Segment Open

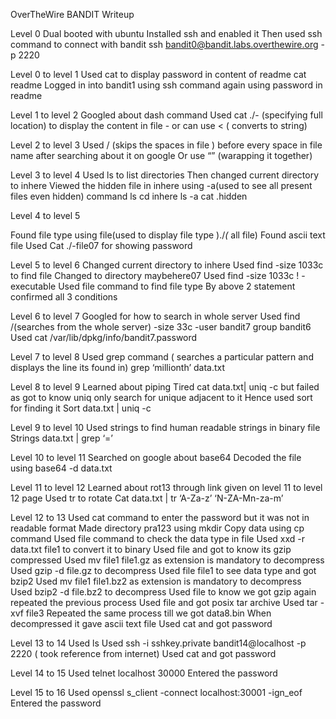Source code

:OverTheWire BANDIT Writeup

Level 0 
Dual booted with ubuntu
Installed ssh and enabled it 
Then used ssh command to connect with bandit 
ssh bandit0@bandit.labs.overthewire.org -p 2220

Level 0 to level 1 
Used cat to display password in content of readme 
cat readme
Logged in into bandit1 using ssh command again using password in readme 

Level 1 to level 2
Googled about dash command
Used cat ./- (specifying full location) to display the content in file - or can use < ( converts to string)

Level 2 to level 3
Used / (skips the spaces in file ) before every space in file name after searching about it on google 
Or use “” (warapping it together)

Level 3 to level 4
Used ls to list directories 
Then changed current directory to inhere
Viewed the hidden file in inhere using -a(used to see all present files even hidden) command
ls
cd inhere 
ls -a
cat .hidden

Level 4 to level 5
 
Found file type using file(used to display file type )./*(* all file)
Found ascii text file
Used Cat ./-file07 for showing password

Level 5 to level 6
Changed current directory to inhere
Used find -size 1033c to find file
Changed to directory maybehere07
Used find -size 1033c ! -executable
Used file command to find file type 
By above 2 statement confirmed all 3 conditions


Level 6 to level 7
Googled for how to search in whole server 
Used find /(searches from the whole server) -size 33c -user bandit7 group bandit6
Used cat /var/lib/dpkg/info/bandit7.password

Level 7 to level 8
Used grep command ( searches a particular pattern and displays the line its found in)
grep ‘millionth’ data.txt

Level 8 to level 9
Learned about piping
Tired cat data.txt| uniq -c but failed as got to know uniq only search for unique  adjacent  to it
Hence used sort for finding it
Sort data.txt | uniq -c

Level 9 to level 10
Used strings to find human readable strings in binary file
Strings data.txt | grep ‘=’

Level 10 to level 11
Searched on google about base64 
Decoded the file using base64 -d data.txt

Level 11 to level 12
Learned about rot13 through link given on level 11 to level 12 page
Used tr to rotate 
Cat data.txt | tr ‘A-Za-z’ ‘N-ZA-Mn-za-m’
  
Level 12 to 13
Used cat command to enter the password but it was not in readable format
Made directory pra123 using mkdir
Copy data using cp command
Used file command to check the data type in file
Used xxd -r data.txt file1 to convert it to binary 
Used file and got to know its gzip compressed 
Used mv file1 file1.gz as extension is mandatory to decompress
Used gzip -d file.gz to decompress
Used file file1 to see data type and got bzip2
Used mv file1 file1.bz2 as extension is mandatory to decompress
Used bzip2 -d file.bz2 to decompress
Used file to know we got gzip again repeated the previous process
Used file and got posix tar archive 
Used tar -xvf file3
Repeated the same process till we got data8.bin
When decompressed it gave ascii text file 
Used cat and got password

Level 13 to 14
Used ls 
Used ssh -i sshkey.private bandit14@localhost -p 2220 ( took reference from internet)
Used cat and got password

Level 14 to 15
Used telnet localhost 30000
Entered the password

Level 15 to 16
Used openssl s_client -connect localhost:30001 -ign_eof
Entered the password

Segment Closed
Segment Open

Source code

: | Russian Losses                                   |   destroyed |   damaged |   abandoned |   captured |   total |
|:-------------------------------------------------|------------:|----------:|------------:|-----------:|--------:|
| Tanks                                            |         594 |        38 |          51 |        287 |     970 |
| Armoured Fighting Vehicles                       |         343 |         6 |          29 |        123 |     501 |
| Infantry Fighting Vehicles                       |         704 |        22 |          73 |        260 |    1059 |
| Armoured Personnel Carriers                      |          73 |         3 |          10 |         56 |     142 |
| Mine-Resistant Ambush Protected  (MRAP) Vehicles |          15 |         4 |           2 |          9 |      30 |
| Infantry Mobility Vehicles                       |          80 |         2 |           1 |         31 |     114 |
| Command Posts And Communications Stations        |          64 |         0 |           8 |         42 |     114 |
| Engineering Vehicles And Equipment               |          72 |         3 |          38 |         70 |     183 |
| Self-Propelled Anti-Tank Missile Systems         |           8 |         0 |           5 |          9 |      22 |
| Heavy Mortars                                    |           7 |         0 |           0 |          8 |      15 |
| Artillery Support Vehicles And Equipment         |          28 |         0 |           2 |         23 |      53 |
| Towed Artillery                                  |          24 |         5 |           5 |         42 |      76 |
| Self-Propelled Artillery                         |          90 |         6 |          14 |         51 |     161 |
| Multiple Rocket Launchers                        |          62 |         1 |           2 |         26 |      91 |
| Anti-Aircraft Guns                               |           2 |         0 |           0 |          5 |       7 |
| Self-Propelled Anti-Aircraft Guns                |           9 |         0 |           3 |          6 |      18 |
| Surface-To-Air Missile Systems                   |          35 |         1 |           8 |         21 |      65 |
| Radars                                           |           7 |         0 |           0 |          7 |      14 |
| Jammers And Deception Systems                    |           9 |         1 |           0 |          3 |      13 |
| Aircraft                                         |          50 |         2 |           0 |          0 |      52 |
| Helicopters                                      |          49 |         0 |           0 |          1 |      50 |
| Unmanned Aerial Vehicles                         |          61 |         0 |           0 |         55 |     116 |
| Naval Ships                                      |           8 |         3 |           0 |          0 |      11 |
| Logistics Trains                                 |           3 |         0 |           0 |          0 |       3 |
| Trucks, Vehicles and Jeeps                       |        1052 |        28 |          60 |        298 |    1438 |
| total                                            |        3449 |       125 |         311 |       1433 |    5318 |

Segment Closed
Segment Open

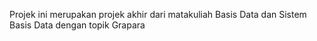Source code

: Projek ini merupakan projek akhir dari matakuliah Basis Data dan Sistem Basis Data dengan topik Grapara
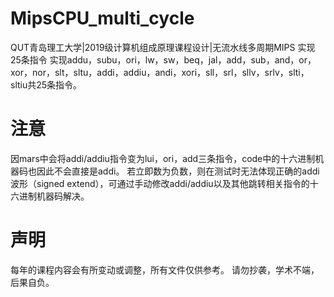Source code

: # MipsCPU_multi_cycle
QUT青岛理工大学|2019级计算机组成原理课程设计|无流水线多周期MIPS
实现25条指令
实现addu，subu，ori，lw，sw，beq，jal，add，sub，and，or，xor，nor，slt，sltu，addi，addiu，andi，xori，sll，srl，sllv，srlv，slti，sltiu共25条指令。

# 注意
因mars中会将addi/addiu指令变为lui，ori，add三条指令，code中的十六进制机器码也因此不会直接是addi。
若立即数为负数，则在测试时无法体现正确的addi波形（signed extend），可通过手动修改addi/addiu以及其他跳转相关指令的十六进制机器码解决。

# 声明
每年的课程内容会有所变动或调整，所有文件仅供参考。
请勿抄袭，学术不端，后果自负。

Segment Closed

● **EXERCISE OBJECTIVE**: In the data above, retype exactly and only the lines between the one holding "Used Cat ./-file07 for showing password" and the one holding "Googled for how to search in whole server", inclusive.

● **WORKED SOLUTION**:
Used Cat ./-file07 for showing password

Level 5 to level 6
Changed current directory to inhere
Used find -size 1033c to find file
Changed to directory maybehere07
Used find -size 1033c ! -executable
Used file command to find file type 
By above 2 statement confirmed all 3 conditions


Level 6 to level 7
Googled for how to search in whole server 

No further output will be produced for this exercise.